Latest update June 20th, 2026 1:58 AM
Sep 07, 2014 Letters
DEAR EDITOR,
Today’s report in the media (ref. KN, 5/9/14) titled: “Head-teachers urged to discipline errant staffers”) purportedly to achieve higher productivity through “better attendance, punctuality and preparedness” strikes me as being quite outmoded not only in this age but also having regard to the target group who comprise what the human resource management literature calls ‘knowledge workers’.
The Chief Education Officer is reported to have asserted that “school heads must fervently seek to manage the attendance, punctuality and preparedness of their teaching staff”. This begs at least three questions: ‘Who will manage the same school heads? Are they themselves paragons in these aspects of behavior?

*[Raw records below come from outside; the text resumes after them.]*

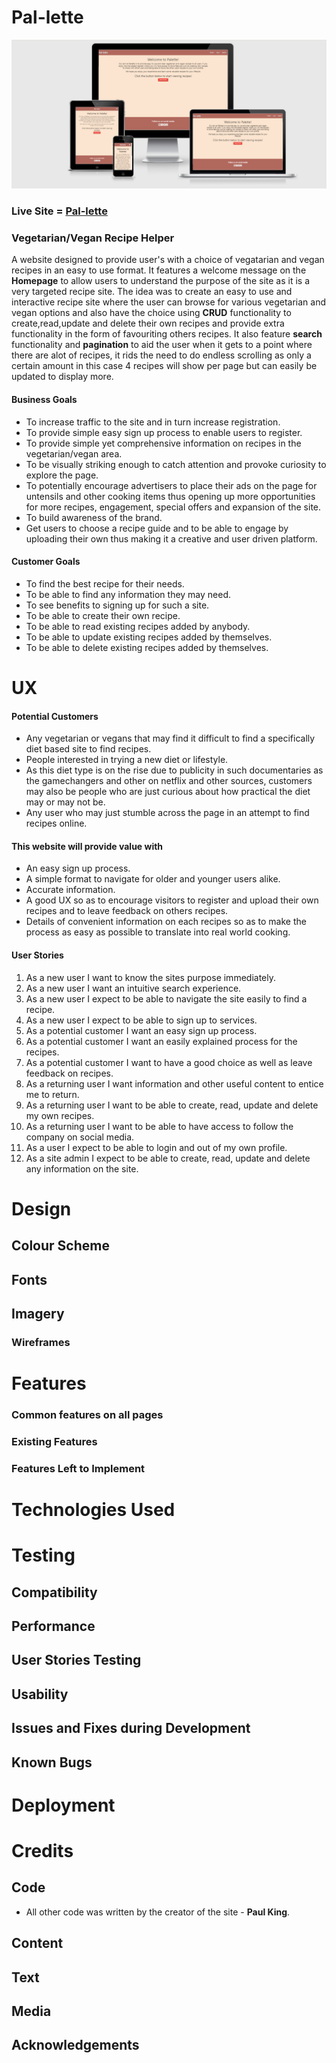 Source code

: # Pal-lette

<img src="static/images/site_images/Pallette.png">

### Live Site = [Pal-lette](https://pal-lette.herokuapp.com/)

### Vegetarian/Vegan Recipe Helper 

A website designed to provide user's with a choice of vegatarian and vegan recipes in an easy to use format.
It features a welcome message on the **Homepage** to allow users to understand the purpose of the site as it is a very targeted recipe site.
The idea was to create an easy to use and interactive recipe site where the user can browse for various vegetarian and vegan options and also have the choice using **CRUD** functionality to create,read,update and delete their own recipes and provide extra functionality in the form of favouriting others recipes.
It also feature **search** functionality and **pagination** to aid the user when it gets to a point where there are alot of recipes, it rids the need to do endless scrolling as only a certain amount in this case 4 recipes will show per page but can easily be updated to display more.

#### Business Goals
  - To increase traffic to the site and in turn increase registration.
  - To provide simple easy sign up process to enable users to register.
  - To provide simple yet comprehensive information on recipes in the vegetarian/vegan area.
  - To be visually striking enough to catch attention and provoke curiosity to explore the page.
  - To potentially encourage advertisers to place their ads on the page for untensils and other cooking items thus opening up more opportunities for more recipes, engagement, special offers and expansion of the site.
  - To build awareness of the brand.
  - Get users to choose a recipe guide and to be able to engage by uploading their own thus making it a creative and user driven platform.

#### Customer Goals
  - To find the best recipe for their needs.
  - To be able to find any information they may need.
  - To see benefits to signing up for such a site.
  - To be able to create their own recipe.
  - To be able to read existing recipes added by anybody.
  - To be able to update existing recipes added by themselves.
  - To be able to delete existing recipes added by themselves.

# UX

 #### Potential Customers
  - Any vegetarian or vegans that may find it difficult to find a specifically diet based site to find recipes.
  - People interested in trying a new diet or lifestyle.
  - As this diet type is on the rise due to publicity in such documentaries as the gamechangers and other on netflix and other sources, customers may also be people who are just curious about how practical the diet may or may not be.
  - Any user who may just stumble across the page in an attempt to find recipes online.

#### This website will provide value with
  - An easy sign up process.
  - A simple format to navigate for older and younger users alike.
  - Accurate information.
  - A good UX so as to encourage visitors to register and upload their own recipes and to leave feedback on others recipes.
  - Details of convenient information on each recipes so as to make the process as easy as possible to translate into real world cooking.

#### User Stories

 1. As a new user I want to know the sites purpose immediately.
 2. As a new user I want an intuitive search experience.
 3. As a new user I expect to be able to navigate the site easily to find a recipe.
 4. As a new user I expect to be able to sign up to services.
 5. As a potential customer I want an easy sign up process.
 6. As a potential customer I want an easily explained process for the recipes.
 7. As a potential customer I want to have a good choice as well as leave feedback on recipes.
 8. As a returning user I want information and other useful content to entice me to return.
 9. As a returning user I want to be able to create, read, update and delete my own recipes.
 10. As a returning user I want to be able to have access to follow the company on social media.
 11. As a user I expect to be able to login and out of my own profile.
 12. As a site admin I expect to be able to create, read, update and delete any information on the site.

# Design

## Colour Scheme

## Fonts

## Imagery

### Wireframes

# Features

### Common features on all pages 

### Existing Features 

### Features Left to Implement

# Technologies Used

# Testing 

## Compatibility

## Performance 

## User Stories Testing

## Usability 

## Issues and Fixes during Development

## Known Bugs

# Deployment 

# Credits 

 ## Code

 - All other code was written by the creator of the site - **Paul King**.

 ## Content 

 ## Text

 ## Media 

 ## Acknowledgements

Does this not relegate the proper role of the school heads to that of time-keeper as opposed to being an inspirational motivator and leader?
Worse, the entire report seems to suggest that the leaders of the Ministry of Education are depending on the ‘big stick’ approaches of adherence to monitoring and enforcement of “procedures in relation to disciplining of teachers”. Furthermore and unbelievably, the report ascribes to the CEO the charge that “Education managers must establish a work ethic that makes attendance, punctuality and preparedness priorities in their schools” having regard to the core of the problem being what he termed the “teacher factor”.
In my humble view, gathered from decades of learning and experience in varied and far-flung fields including teaching and education, issues of poor attendance, punctuality and under- performance are more often than not symptomatic of underlying problems that are not curable by simplistic, heavy-handed monitoring and disciplining. Their origins, causations, preventions or cures require professional analyses that go much deeper than what appears to have been done by the leaders of our education department. For example, to what extent have we looked at the shortcomings in our recruitment, selection, staff-training and motivation vis-a-vis relevant state-of-the art human resource management systems and practices?
What is worse than a teacher who attends regularly and punctually with well-prepared ‘notes of lessons’ but who does not deliver real education because he/she is not suitable for the profession or not properly oriented, inducted, given on-the-job training or initial oversight nor constantly motivated by regular, hopefully positive and developmental feedback in an enabling environment?
The “adoption of a no-nonsense approach” ascribed to/by the CEO and the Ministry only serves to expose a ‘police and thief’ mentality which is not curbing criminal elements in the society; would it help our teachers who are now being painted with the same brush? It appears to me that the latest dictate that our “Education Managers must establish a work ethic” exposes a philosophy or mentality that is anathema to modern management, is anachronistic like colonialism and as doomed to failure as slavery, especially in the world of ‘knowledge workers’.